- **ACTIVITY**:
A faithful transcription is wanted of the lines from the top of the material through the line that holds "- On FortiNAC", both ends included, leaving out the pictures.

BEGIN RAW DATA

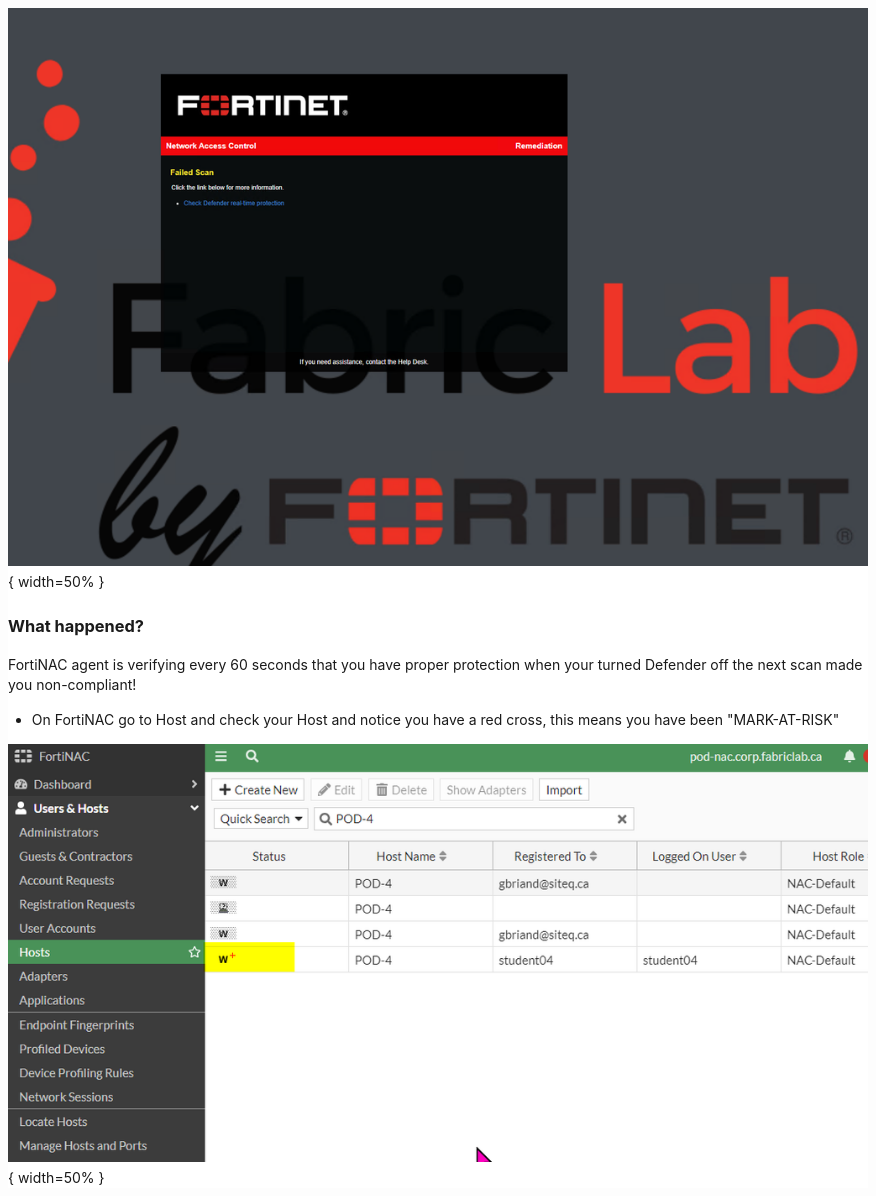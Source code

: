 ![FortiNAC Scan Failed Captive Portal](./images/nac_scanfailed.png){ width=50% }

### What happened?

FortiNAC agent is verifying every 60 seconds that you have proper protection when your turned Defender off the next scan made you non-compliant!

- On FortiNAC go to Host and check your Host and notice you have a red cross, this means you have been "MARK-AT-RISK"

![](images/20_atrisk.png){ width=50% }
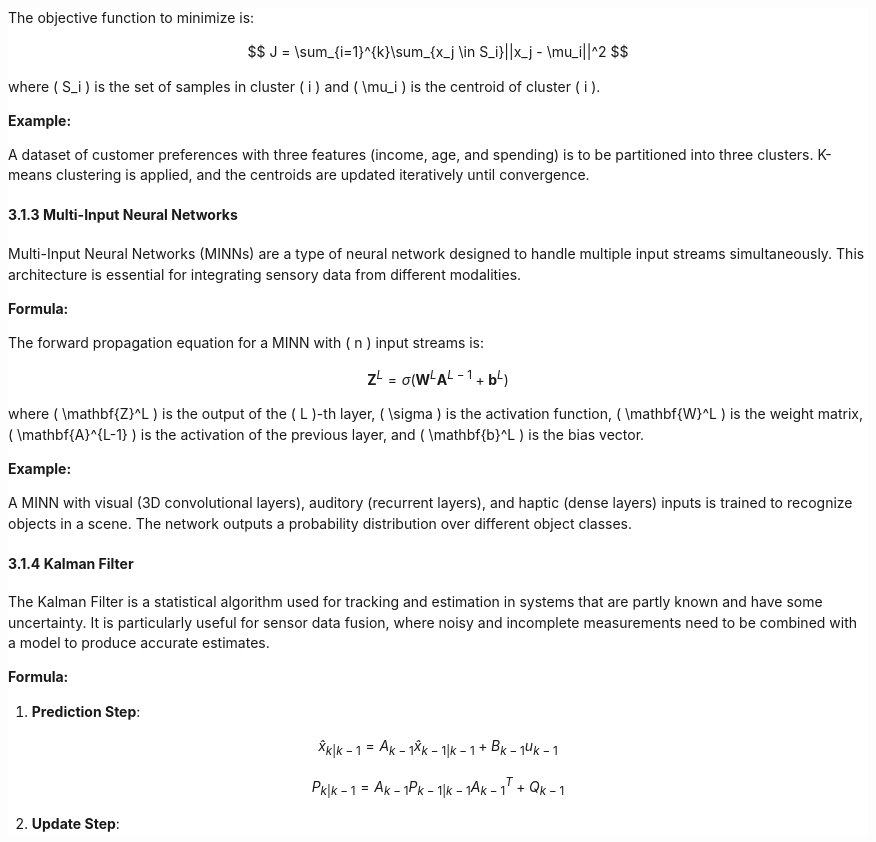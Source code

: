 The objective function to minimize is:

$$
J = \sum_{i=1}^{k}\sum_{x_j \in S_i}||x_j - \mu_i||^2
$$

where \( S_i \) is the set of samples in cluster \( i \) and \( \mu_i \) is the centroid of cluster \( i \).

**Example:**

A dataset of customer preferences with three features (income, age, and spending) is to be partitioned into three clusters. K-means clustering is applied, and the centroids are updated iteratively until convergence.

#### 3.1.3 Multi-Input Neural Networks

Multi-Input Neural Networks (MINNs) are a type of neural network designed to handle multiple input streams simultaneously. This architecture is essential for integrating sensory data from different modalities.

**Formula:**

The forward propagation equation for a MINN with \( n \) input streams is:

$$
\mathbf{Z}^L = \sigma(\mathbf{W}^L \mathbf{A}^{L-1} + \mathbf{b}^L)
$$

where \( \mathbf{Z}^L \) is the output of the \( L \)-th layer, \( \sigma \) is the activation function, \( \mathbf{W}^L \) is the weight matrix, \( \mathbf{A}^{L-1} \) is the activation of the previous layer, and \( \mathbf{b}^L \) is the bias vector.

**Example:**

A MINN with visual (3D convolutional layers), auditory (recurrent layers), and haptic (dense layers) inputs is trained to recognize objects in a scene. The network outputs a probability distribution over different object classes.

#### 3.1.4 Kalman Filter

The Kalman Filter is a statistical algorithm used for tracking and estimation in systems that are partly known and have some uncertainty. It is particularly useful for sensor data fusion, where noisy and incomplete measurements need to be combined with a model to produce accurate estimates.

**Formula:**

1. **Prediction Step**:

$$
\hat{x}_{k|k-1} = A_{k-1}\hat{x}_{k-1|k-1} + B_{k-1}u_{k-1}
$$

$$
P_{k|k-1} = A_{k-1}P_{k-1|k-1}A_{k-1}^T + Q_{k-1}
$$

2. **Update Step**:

END RAW DATA

- **EXERCISE SOLUTION**:
Source code

: ![FortiNAC Scan Failed Captive Portal](./images/nac_scanfailed.png){ width=50% }

### What happened?

FortiNAC agent is verifying every 60 seconds that you have proper protection when your turned Defender off the next scan made you non-compliant!

- On FortiNAC go to Host and check your Host and notice you have a red cross, this means you have been "MARK-AT-RISK"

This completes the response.